The move, to be accompanied by a switch to more renewable energy, follows Switzerland's decision to suspend plans to replace its nuclear power stations in the wake of the Fukushima accident in Japan in April.
"The federal council wishes to continue guaranteeing high security for energy supply in Switzerland, but without nuclear in the medium term," an official statement said after the meeting of the seven-member cabinet.
"The current nuclear power plants will be shut down at the end of their working lives and will not be replaced," it said, adding that the phasing-out process was both technically possible and economically sustainable.
The federation of Swiss businesses (Economie.suisse) slammed the decision as "not very serious."
In a statement it urged parliament to a find "an acceptable solution for the economy and to correct this irresponsible decision."
The alliance against new nuclear power plants, an umbrella group composed of environmentalists and left wing groups, however applauded the announcement.
The first plant to be shut down would be Beznau I in 2019, followed by Beznau II and Muehleberg in 2022, Goesgen in 2029 and Leibstadt in 2034.
Parliament, which generally follows government recommendations, is to begin debating draft legislation on June 8, and a final decision is expected around the middle of the month.
The government said it was counting on the development of its already considerable hydro-electric generation and other renewable energy to make up for the loss of nuclear power, while not ruling out importing electricity.

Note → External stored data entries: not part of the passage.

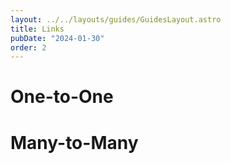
 ```yaml
---
layout: ../../layouts/guides/GuidesLayout.astro
title: Links
pubDate: "2024-01-30"
order: 2
---
```


# One-to-One

# Many-to-Many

If necessary the country could also fall back on electricity produced by fossil fuels, the statement added, while still respecting targets set under Switzerland's climate change policy.
The government predicted that a programmed exit from nuclear energy would favour businesses involved in green technology, boost employment and help Switzerland deal with expected rising electricity prices in Europe.
Initial calculations estimate that the cost of reshaping the country's energy resources, offset by measures to cut consumption, would amount to between 0.4 percent and 0.7 percent of gross domestic product.
"We wanted to give a clear political signal," Environment and Energy Minister Doris Leuthard told a news conference after the cabinet meeting.
Leuthard said that nuclear energy was becoming more expensive, pointing to the cost of making plants safer and more secure.